Of course the idea that technology/hi-fi/electronics companies might have more irons in the fire than just the product ranges they deliver to What Hi-Fi? Sound and Vision isn’t entirely staggering.
Take Tannoy, for instance. Everybody knows the firm has quite a pedigree in professional audio equipment (it’s not every brand name that finds its way into the dictionary, after all) but it’s only once you’re in the Amsterdam RAI throng and navigating ISE’s 950-plus exhibitors that the scale of operations on the pro-video and pro-audio side becomes apparent.
And naturally it’s not just Tannoy.
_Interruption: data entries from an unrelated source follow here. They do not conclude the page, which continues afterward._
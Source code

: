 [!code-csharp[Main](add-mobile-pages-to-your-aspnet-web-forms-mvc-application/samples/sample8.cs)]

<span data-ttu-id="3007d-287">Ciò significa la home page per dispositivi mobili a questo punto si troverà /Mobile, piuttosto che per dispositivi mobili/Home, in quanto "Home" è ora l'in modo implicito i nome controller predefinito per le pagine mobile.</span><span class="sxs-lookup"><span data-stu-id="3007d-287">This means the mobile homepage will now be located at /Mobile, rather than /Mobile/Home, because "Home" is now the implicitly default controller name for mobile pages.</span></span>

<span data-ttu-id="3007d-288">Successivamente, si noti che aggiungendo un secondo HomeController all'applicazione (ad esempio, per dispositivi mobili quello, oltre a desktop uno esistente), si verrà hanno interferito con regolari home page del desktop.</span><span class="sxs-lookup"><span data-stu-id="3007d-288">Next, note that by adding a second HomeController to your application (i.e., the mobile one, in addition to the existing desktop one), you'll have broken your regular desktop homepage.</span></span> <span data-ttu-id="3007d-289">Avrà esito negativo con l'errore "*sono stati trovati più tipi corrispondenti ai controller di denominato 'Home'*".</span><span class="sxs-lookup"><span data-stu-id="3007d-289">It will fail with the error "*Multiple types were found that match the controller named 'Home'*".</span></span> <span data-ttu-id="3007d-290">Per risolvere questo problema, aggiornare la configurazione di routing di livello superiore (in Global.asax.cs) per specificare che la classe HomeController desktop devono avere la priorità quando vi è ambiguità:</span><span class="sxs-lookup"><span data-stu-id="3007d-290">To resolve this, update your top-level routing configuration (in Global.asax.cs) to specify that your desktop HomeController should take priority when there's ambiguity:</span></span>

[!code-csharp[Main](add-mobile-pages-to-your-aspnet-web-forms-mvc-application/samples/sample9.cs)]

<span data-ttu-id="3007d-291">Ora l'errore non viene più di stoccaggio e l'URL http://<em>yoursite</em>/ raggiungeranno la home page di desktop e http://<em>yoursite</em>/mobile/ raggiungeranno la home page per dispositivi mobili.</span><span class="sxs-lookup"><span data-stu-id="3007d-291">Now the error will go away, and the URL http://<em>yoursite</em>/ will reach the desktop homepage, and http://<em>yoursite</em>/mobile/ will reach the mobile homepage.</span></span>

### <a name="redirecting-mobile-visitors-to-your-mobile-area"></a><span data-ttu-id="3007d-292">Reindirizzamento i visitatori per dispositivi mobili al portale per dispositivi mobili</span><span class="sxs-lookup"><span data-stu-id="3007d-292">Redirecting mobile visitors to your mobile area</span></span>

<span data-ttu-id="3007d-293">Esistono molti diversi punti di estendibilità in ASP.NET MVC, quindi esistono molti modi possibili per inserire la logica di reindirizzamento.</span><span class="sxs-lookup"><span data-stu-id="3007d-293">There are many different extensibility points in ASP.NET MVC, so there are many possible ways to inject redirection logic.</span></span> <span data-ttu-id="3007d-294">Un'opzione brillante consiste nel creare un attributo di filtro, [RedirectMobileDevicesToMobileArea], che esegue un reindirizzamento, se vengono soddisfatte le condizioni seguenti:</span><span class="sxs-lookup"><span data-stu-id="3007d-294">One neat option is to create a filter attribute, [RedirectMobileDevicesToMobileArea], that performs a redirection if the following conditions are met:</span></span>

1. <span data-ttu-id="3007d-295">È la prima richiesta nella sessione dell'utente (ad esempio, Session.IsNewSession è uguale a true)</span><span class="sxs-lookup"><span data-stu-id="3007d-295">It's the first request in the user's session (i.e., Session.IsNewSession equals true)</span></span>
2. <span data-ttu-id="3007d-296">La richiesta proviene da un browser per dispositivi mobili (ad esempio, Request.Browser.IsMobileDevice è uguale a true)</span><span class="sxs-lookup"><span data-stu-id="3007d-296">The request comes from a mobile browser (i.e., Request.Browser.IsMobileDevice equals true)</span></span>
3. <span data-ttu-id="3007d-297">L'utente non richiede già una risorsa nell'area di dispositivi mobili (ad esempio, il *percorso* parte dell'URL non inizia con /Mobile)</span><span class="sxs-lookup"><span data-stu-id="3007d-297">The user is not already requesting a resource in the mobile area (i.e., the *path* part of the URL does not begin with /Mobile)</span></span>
Bowers & Wilkins and KEF (to pick a couple of other venerable British brands at not-quite random) both have operations that extend far beyond consumer electronics – although the CE stuff takes up a decent amount of space on their stands.
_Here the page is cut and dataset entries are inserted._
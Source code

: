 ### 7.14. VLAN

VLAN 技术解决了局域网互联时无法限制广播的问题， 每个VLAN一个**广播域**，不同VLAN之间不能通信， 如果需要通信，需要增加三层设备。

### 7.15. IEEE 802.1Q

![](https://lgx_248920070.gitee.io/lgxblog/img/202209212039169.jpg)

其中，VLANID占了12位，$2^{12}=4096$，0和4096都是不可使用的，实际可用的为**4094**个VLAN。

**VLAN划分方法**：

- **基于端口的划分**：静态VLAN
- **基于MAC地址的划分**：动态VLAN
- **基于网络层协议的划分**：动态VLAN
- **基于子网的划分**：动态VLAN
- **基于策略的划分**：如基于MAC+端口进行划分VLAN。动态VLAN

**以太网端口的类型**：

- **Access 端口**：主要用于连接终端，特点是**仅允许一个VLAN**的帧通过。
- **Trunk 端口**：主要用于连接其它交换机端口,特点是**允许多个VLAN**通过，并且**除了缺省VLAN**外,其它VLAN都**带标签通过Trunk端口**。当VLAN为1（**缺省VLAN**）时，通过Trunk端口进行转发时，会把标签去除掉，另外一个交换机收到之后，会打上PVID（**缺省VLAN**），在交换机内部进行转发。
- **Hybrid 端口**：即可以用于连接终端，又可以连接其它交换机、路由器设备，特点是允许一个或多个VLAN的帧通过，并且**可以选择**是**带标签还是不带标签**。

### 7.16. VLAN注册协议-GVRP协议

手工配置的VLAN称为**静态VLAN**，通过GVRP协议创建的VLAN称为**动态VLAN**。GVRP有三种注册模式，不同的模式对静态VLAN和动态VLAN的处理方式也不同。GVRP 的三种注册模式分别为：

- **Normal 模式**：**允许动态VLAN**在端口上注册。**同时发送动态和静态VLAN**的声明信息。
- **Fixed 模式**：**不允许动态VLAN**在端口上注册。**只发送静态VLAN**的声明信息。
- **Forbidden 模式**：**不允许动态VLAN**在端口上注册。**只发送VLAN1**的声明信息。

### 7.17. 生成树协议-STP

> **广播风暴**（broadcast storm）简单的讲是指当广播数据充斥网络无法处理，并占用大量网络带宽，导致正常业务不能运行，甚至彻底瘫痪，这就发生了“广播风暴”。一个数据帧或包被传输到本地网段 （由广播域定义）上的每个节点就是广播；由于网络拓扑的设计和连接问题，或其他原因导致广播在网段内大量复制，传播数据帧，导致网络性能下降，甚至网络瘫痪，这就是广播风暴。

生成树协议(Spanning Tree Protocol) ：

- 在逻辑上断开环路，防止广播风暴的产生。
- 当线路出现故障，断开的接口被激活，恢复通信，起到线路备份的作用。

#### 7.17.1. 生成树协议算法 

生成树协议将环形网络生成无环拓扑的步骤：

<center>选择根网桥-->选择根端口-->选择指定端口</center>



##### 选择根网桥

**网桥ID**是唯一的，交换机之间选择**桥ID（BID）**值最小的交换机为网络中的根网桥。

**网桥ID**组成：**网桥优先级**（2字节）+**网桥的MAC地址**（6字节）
KEF and B&W are both making giant strides in the world of custom installation, and are using ISE to showcase their extensive ranges of in-wall, in-ceiling, inside-rockery loudspeakers.
Monitor Audio, too, can help you out if you’re a) lucky enough to be able to specify a listening room or home cinema space or b) in need of some weatherproof speakers for your yacht.
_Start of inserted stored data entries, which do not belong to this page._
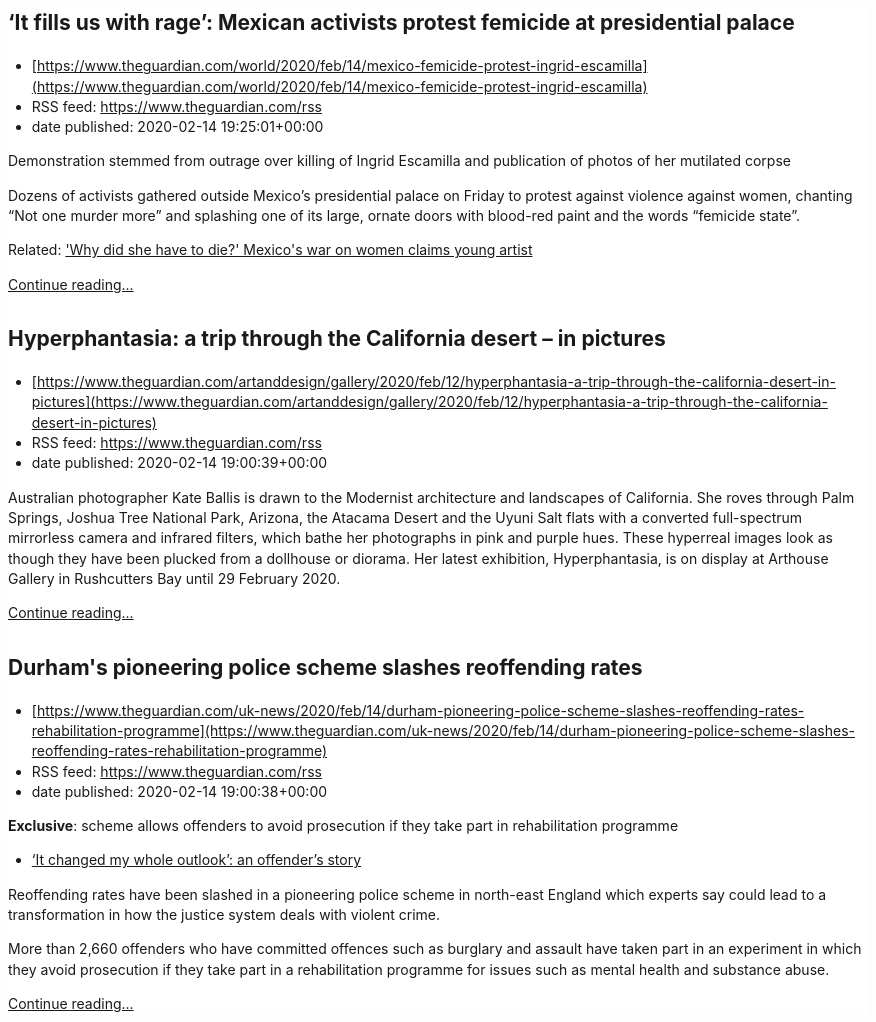 ## ‘It fills us with rage’: Mexican activists protest femicide at presidential palace
 - [https://www.theguardian.com/world/2020/feb/14/mexico-femicide-protest-ingrid-escamilla](https://www.theguardian.com/world/2020/feb/14/mexico-femicide-protest-ingrid-escamilla)
 - RSS feed: https://www.theguardian.com/rss
 - date published: 2020-02-14 19:25:01+00:00

<p>Demonstration stemmed from outrage over killing of Ingrid Escamilla and publication of photos of her mutilated corpse</p><p>Dozens of activists gathered outside Mexico’s presidential palace on Friday to protest against violence against women, chanting “Not one murder more” and splashing one of its large, ornate doors with blood-red paint and the words “femicide state”.</p><p> <span>Related: </span><a href="https://www.theguardian.com/world/2020/feb/11/mexico-war-on-women-artist-isabel-cabanillas-ciudad-juarez">'Why did she have to die?' Mexico's war on women claims young artist</a> </p> <a href="https://www.theguardian.com/world/2020/feb/14/mexico-femicide-protest-ingrid-escamilla">Continue reading...</a>

## Hyperphantasia: a trip through the California desert – in pictures
 - [https://www.theguardian.com/artanddesign/gallery/2020/feb/12/hyperphantasia-a-trip-through-the-california-desert-in-pictures](https://www.theguardian.com/artanddesign/gallery/2020/feb/12/hyperphantasia-a-trip-through-the-california-desert-in-pictures)
 - RSS feed: https://www.theguardian.com/rss
 - date published: 2020-02-14 19:00:39+00:00

<p>Australian photographer Kate Ballis is drawn to the Modernist architecture and landscapes of California. She roves through Palm Springs, Joshua Tree National Park, Arizona, the Atacama Desert and the Uyuni Salt flats with a converted full-spectrum mirrorless camera and infrared filters, which bathe her photographs in pink and purple hues. These hyperreal images look as though they have been plucked from a dollhouse or diorama. Her latest exhibition, Hyperphantasia, is on display at Arthouse Gallery in Rushcutters Bay until 29 February 2020.</p> <a href="https://www.theguardian.com/artanddesign/gallery/2020/feb/12/hyperphantasia-a-trip-through-the-california-desert-in-pictures">Continue reading...</a>

## Durham's pioneering police scheme slashes reoffending rates
 - [https://www.theguardian.com/uk-news/2020/feb/14/durham-pioneering-police-scheme-slashes-reoffending-rates-rehabilitation-programme](https://www.theguardian.com/uk-news/2020/feb/14/durham-pioneering-police-scheme-slashes-reoffending-rates-rehabilitation-programme)
 - RSS feed: https://www.theguardian.com/rss
 - date published: 2020-02-14 19:00:38+00:00

<p><strong>Exclusive</strong>: scheme allows offenders to avoid prosecution if they take part in rehabilitation programme</p><ul><li><a href="https://www.theguardian.com/uk-news/2020/feb/14/how-durhams-rehabilitation-scheme-pulled-a-mother-back-from-the-brink">‘It changed my whole outlook’: an offender’s story<br /></a></li></ul><p>Reoffending rates have been slashed in a pioneering police scheme in north-east England which experts say could lead to a transformation in how the justice system deals with violent crime.</p><p>More than 2,660 offenders who have committed offences such as burglary and assault have taken part in an experiment in which they avoid prosecution if they take part in a rehabilitation programme for issues such as mental health and substance abuse.</p> <a href="https://www.theguardian.com/uk-news/2020/feb/14/durham-pioneering-police-scheme-slashes-reoffending-rates-rehabilitation-programme">Continue reading...</a>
Away from loudspeakers there are other, equally globe-straddlingly famous, brands that have a whole other raison d'etre here in Amsterdam that ordinarily I would not even get a hint of.
Samsung and LG, for instance, are duking it out to see who can offer the biggest, brightest, highest-resolution video displays, digital signage and other cutting-edge pro-video equipment (and they're also offering the likes of me the chance to get much closer to their brand-new state-of-the-art TVs and so on than I was able to at CES in Las Vegas last month).
Sennheiser not only has its colossal range of headphones here but also an absolute stack of comms equipment, from call-centre headsets to hugely elaborate video-conferencing hardware.
And the list goes on, from the folks you might reasonably be expected to have heard of (Canon, Mitsubishi, Panasonic, Sony, Yamaha) to those you most certainly have not (Adder? Airgoo? Avnet? And that's just among the A's).
They're all here and they all have a solution to problems those of us who deal exclusively in consumer electronics may not have even realised existed.
But it's the convergence of professional, installation and consumer products that's made ISE such a success. The first show, in Geneva in 2004, featured 120 exhibitors and hosted 3500-ish attendees, while this year’s show is projected to see more than 50,000 people through the door.
And while I’m bound to see the consumer electronics as the state of the art (it’s Formula One, whereas pro-audio is a go-anyhwere, survive-any-maltreatment sort of armour-plated 4x4), a show like ISE is invaluable for putting things in context.
And for seeing seven-metre tall projections of Beyonce.